I want to throw out some questions and see if we can get a good debate going about some stuff.
1) We've made so much advances in technology, some may argue too much but yet in politics we still have the same old tired 2 party system. Do you guys feel the 2 party system is out of date and should have been advanced in a way by now that we should have had legit 3rd party candidates to vote for?
2) Speaking of our 2 party system, most would say this is the most divided our country has been in years(many blame the last 8 years of Obama on the fact we are so divided at this point) so shouldn't we also just get past candidates being for Republican, Democrat, Right Wing, Liberal, and trying to unify this country as those labels also divide the country down the middle.
I think there is value to the two-party system in that it does, in theory, narrow elections down to two candidates. Parties effectively work when they are "platforms" for a population with a wide array of views as opposed to "tribes." In other words, the GOP traditionally has a wide ideological population of things like moderate libertarians, moral conservatives, Neoconservatives, etc.
From that population, one candidate gets nominated. Same for the Democrats who have a wide ideological base.
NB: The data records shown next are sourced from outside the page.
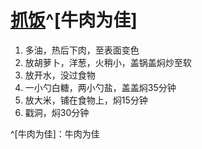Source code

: # [抓饭](https://www.bilibili.com/video/BV1mq4y1b7ZR/?spm_id_from=333.337.search-card.all.click&vd_source=e52168470fb1e061802eda65227dc8bb)^[牛肉为佳]
1. 多油，热后下肉，至表面变色
2. 放胡萝卜，洋葱，火稍小，盖锅盖焖炒至软
3. 放开水，没过食物
4. 一小勺白糖，两小勺盐，盖盖焖35分钟
5. 放大米，铺在食物上，焖15分钟
6. 戳洞，焖30分钟

^[牛肉为佳]：牛肉为佳
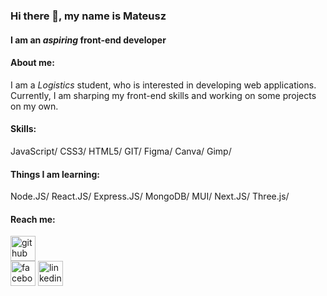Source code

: ### Hi there 👋, my name is Mateusz
#### I am an *aspiring* front-end developer

#### About me:

I am a *Logistics* student, who is interested in developing web applications. Currently, I am sharping my front-end skills and working on some projects on my own.

#### Skills: 
JavaScript/
CSS3/
HTML5/
GIT/
Figma/
Canva/
Gimp/

#### Things I am learning:
Node.JS/
React.JS/
Express.JS/
MongoDB/
MUI/
Next.JS/
Three.js/



#### Reach me:

[<img src='https://img.icons8.com/ios-glyphs/30/ffffff/github.png' alt='github' height='40'>](https://github.com/mateuszNadolny)  
[<img src='https://img.icons8.com/ios-glyphs/30/ffffff/facebook-new.png' alt='facebook' height='40'>](https://www.facebook.com/mateusz.nadolny.393/) 
[<img src='https://img.icons8.com/ios-glyphs/30/ffffff/linkedin.png' alt='linkedin' height='40'>](https://www.linkedin.com/in/mateusz-nadolny-080a03227/) 
 

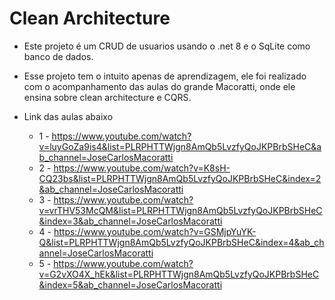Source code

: # Clean Architecture
- Este projeto é um CRUD de usuarios usando o .net 8 e o SqLite como banco de dados.
- Esse projeto tem o intuito apenas de aprendizagem, ele foi realizado com o acompanhamento das aulas do grande Macoratti, 
  onde ele ensina sobre clean architecture e CQRS.

- Link das aulas abaixo
  - 1 - https://www.youtube.com/watch?v=luyGoZa9is4&list=PLRPHTTWjgn8AmQb5LvzfyQoJKPBrbSHeC&ab_channel=JoseCarlosMacoratti
  - 2 - https://www.youtube.com/watch?v=K8sH-CQ23bs&list=PLRPHTTWjgn8AmQb5LvzfyQoJKPBrbSHeC&index=2&ab_channel=JoseCarlosMacoratti
  - 3 - https://www.youtube.com/watch?v=vrTHV53McQM&list=PLRPHTTWjgn8AmQb5LvzfyQoJKPBrbSHeC&index=3&ab_channel=JoseCarlosMacoratti
  - 4 - https://www.youtube.com/watch?v=GSMjpYuYK-Q&list=PLRPHTTWjgn8AmQb5LvzfyQoJKPBrbSHeC&index=4&ab_channel=JoseCarlosMacoratti
  - 5 - https://www.youtube.com/watch?v=G2vXO4X_hEk&list=PLRPHTTWjgn8AmQb5LvzfyQoJKPBrbSHeC&index=5&ab_channel=JoseCarlosMacoratti
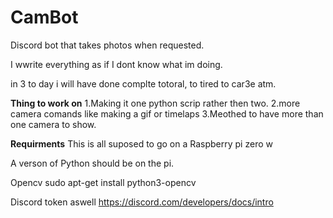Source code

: # CamBot
Discord bot that takes photos when requested.

I wwrite everything as if I dont know what im doing.

in 3 to day i will have done complte totoral, to tired to car3e atm.


**Thing to work on**
1.Making it one python scrip rather then two.
2.more camera comands like making a gif or timelaps
3.Meothed to have more than one camera to show.


**Requirments**
This is all suposed to go on a Raspberry pi zero w

A verson of Python should be on the pi.


Opencv
sudo apt-get install python3-opencv


Discord token aswell
https://discord.com/developers/docs/intro

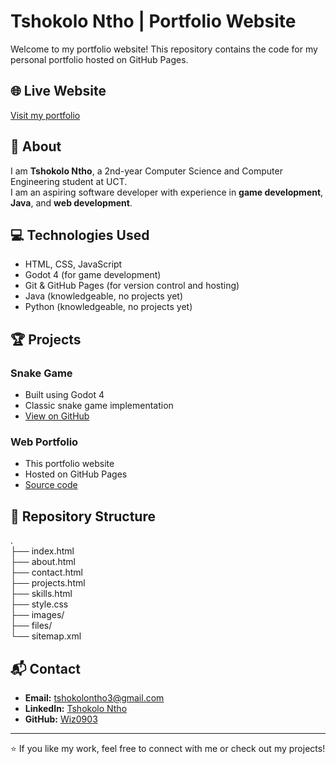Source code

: # Tshokolo Ntho | Portfolio Website

Welcome to my portfolio website! This repository contains the code for my personal portfolio hosted on GitHub Pages.

## 🌐 Live Website
[Visit my portfolio](https://wiz0903.github.io/portfolio-website/)

## 📄 About
I am **Tshokolo Ntho**, a 2nd-year Computer Science and Computer Engineering student at UCT.  
I am an aspiring software developer with experience in **game development**, **Java**, and **web development**.

## 💻 Technologies Used
- HTML, CSS, JavaScript
- Godot 4 (for game development)
- Git & GitHub Pages (for version control and hosting)
- Java (knowledgeable, no projects yet)
- Python (knowledgeable, no projects yet)

## 🏆 Projects
### Snake Game
- Built using Godot 4
- Classic snake game implementation
- [View on GitHub](https://github.com/Wiz0903/snake)

### Web Portfolio
- This portfolio website
- Hosted on GitHub Pages
- [Source code](https://github.com/Wiz0903/portfolio-website)

## 📂 Repository Structure

.  
├── index.html  
├── about.html  
├── contact.html  
├── projects.html  
├── skills.html  
├── style.css  
├── images/  
├── files/  
└── sitemap.xml


## 📬 Contact
- **Email:** tshokolontho3@gmail.com  
- **LinkedIn:** [Tshokolo Ntho](https://www.linkedin.com/in/tshokolo-ntho-505929389)  
- **GitHub:** [Wiz0903](https://github.com/Wiz0903)

---

⭐ If you like my work, feel free to connect with me or check out my projects!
Theres always going to be people who are excluded because their preferred candidate lost in the nomination- and that's always been true. It's just been more pronounced recently since both parties have become more fragmented- Bernie and Hillary were extremely different candidates with extremely different platforms, same with Trump and the other GOP primary candidates. Most of the time people will compromise and vote for a candidate that they like more- and that for the most part happened in 2016.
The question is really whether that is good or not: I would argue it is because pluralities get messy. If the candidate that "wins" the election only got 30% of the vote that means that a candidate won who 70% of people voted against. Under the current Electoral system that would also mean that either one party would split and the other would win every election or every election would be decided by the House of Representatives among the top 3 electoral finishers.
The basis of politics is the ability to compromise- and I would argue that the erosion of that idea is more to blame for the divisiveness in the country than any specific person/party. The Federal Government is gridlocked because we voted it into gridlock by voting largely for politicians who are unwilling to compromise with the other side. Its generally bad when we load Congress up with Ted Cruzs and Elizabeth Warrens who view their opposing parties as "stupid" or "bigoted" instead of trying to find a compromise. The fact that people can't see value in each other's arguments is the most disturbing trend in this country.